Something unclear with the regex again, please give us a hand

this is the challenge link the challenge

this is the example given as an explanation to the lesson:

let repeatStr = "row row row your boat";
let repeatRegex = /(\w+) \1 \1/;
repeatRegex.test(repeatStr); // Returns true
repeatStr.match(repeatRegex); // Returns ["row row row", "row"]

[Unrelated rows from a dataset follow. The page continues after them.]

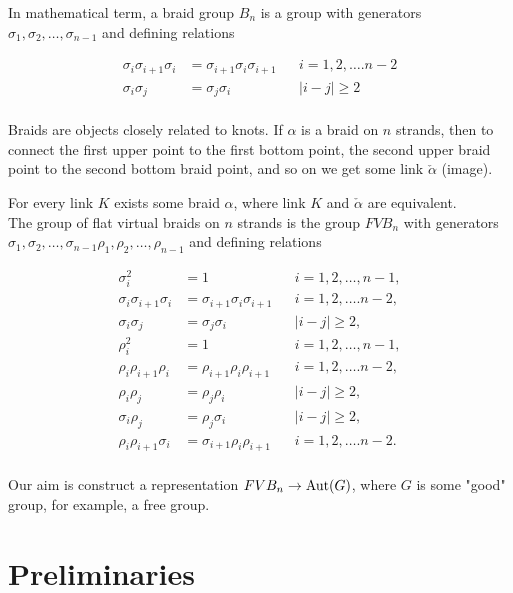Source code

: \documentclass{article}
\begin{document}
In mathematical term, a braid group $B_n$ is a group with generators $\sigma _1,\sigma _2,\dots,\sigma _{n-1}$ and defining relations 

\begin{align*}
\sigma _i\sigma _{i+1}\sigma _i &= \sigma _{i+1}\sigma _i\sigma _{i+1}&&i = 1, 2, \dots. n-2\\
\sigma _i\sigma _j &= \sigma _j\sigma _i&&|i-j|\geqslant   2\\
\end{align*}


Braids are objects closely related to knots. If $\alpha$ is a braid on $n$ strands, then to connect the first upper point to the first bottom point, the second upper braid point to the second bottom braid point, and so on we get some link $\check  \alpha$ (image).

For every link $K$ exists some braid $\alpha$, where link $K$ and $\check  \alpha$ are equivalent.\\


The group of flat virtual braids on $n$ strands is the group $FVB_n$ with generators  $\sigma _1,\sigma _2,\dots,\sigma _{n-1}\rho_1,\rho _2,\dots,\rho _{n-1}$ and defining relations 

\begin{equation}\label{def}
\begin{align*}
\sigma_i^2&=1 && i = 1, 2, \dots,n-1,\\
\sigma_i\sigma _{i+1}\sigma _i &= \sigma _{i+1}\sigma _i\sigma _{i+1}&& i = 1, 2, \dots. n-2, \\
\sigma _i\sigma _j &= \sigma _j\sigma _i && |i-j|\geqslant   2,\\
\rho_i^2&=1 &&i = 1, 2, \dots,n-1, \\
\rho_i\rho _{i+1}\rho _i &= \rho _{i+1}\rho_i\rho _{i+1} &&i = 1, 2, \dots. n-2,\\
\rho _i\rho _j &= \rho _j\rho _i && |i-j|\geqslant 2,\\
\sigma _i\rho _j &= \rho _j\sigma _i &&|i-j|\geqslant   2,\\
\rho_i\rho _{i+1}\sigma _i &= \sigma _{i+1}\rho_i\rho _{i+1} && i = 1, 2, \dots. n-2.\\
\end{align*}
\end{equation}

Our aim is construct a representation $FVB_n \rightarrow {\rm Aut} (G)$, where $G$ is some "good" group, for example, a free group.
\section{Preliminaries}
\end{document}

the question is after I understood that I can access the substring matched by using the number of the capture group that matched it, in this case, it’s \1. why in the regex of the example they used two \1s: /(\w+) \1 \1/ ?(this interrogation mark is for my question, not part of the regex I’m stating).
thank you.

`let repeatNum = "42 42 42";
let reRegex = /(\d+)(\s)\1\2\1/; // my solution
let result = reRegex.test(repeatNum);
console.log(result);
let res = repeatNum.match(reRegex);
console.log(res);
`

and the hint page solution:

let reRegex = /^(\d+)\s\1\s\1$/; // this has passed the challenge

how in their solution they could use caret and dollar signs in the same regex? matching beginning and end of the string , and why?

the link to challenge

You can use both ^ and $. In fact, you often do. If you want to make sure that there is nothing else before your pattern and nothing else after your pattern, then you need to specify the beginning and end of the string.

1 Like

Hi! I do have a doubt and I hope you can help me:

let repeatStr = “row row row your boat”;

let repeatRegex = /(\w+) \1 \1/; // they refer to the substring twice

repeatStr.match(repeatRegex); // Returns [“row row row”, “row”]
//So over here shouldn’t that return [“row row row”, “row”, “row”]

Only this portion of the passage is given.